[Materials provided]:
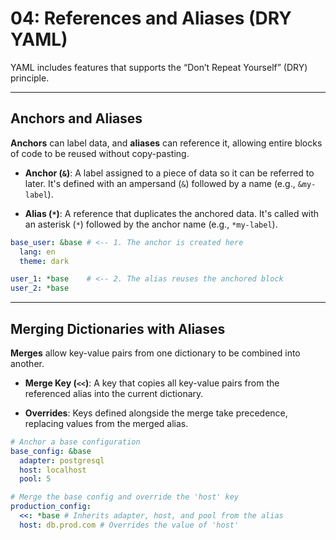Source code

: # 04: References and Aliases (DRY YAML)

YAML includes features that supports the “Don’t Repeat Yourself” (DRY) principle. 

---

## Anchors and Aliases

**Anchors** can label data, and **aliases** can reference it, allowing entire blocks of code to be reused without copy-pasting.

- **Anchor (`&`)**: A label assigned to a piece of data so it can be referred to later. It's defined with an ampersand (`&`) followed by a name (e.g., `&my-label`).

- **Alias (`*`)**: A reference that duplicates the anchored data. It's called with an asterisk (`*`) followed by the anchor name (e.g., `*my-label`).

```yaml
base_user: &base # <-- 1. The anchor is created here
  lang: en
  theme: dark

user_1: *base    # <-- 2. The alias reuses the anchored block
user_2: *base
```

---

## Merging Dictionaries with Aliases

**Merges** allow key-value pairs from one dictionary to be combined into another.

- **Merge Key (`<<`)**: A key that copies all key-value pairs from the referenced alias into the current dictionary.

- **Overrides**: Keys defined alongside the merge take precedence, replacing values from the merged alias.

```yaml
# Anchor a base configuration
base_config: &base
  adapter: postgresql
  host: localhost
  pool: 5

# Merge the base config and override the 'host' key
production_config:
  <<: *base # Inherits adapter, host, and pool from the alias
  host: db.prod.com # Overrides the value of 'host'
```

[Task item]:
Where in the entries does the word "data" occur? Copy out each line that has it.

[Answer below]:
**Anchors** can label data, and **aliases** can reference it, allowing entire blocks of code to be reused without copy-pasting.
- **Anchor (`&`)**: A label assigned to a piece of data so it can be referred to later. It's defined with an ampersand (`&`) followed by a name (e.g., `&my-label`).
- **Alias (`*`)**: A reference that duplicates the anchored data. It's called with an asterisk (`*`) followed by the anchor name (e.g., `*my-label`).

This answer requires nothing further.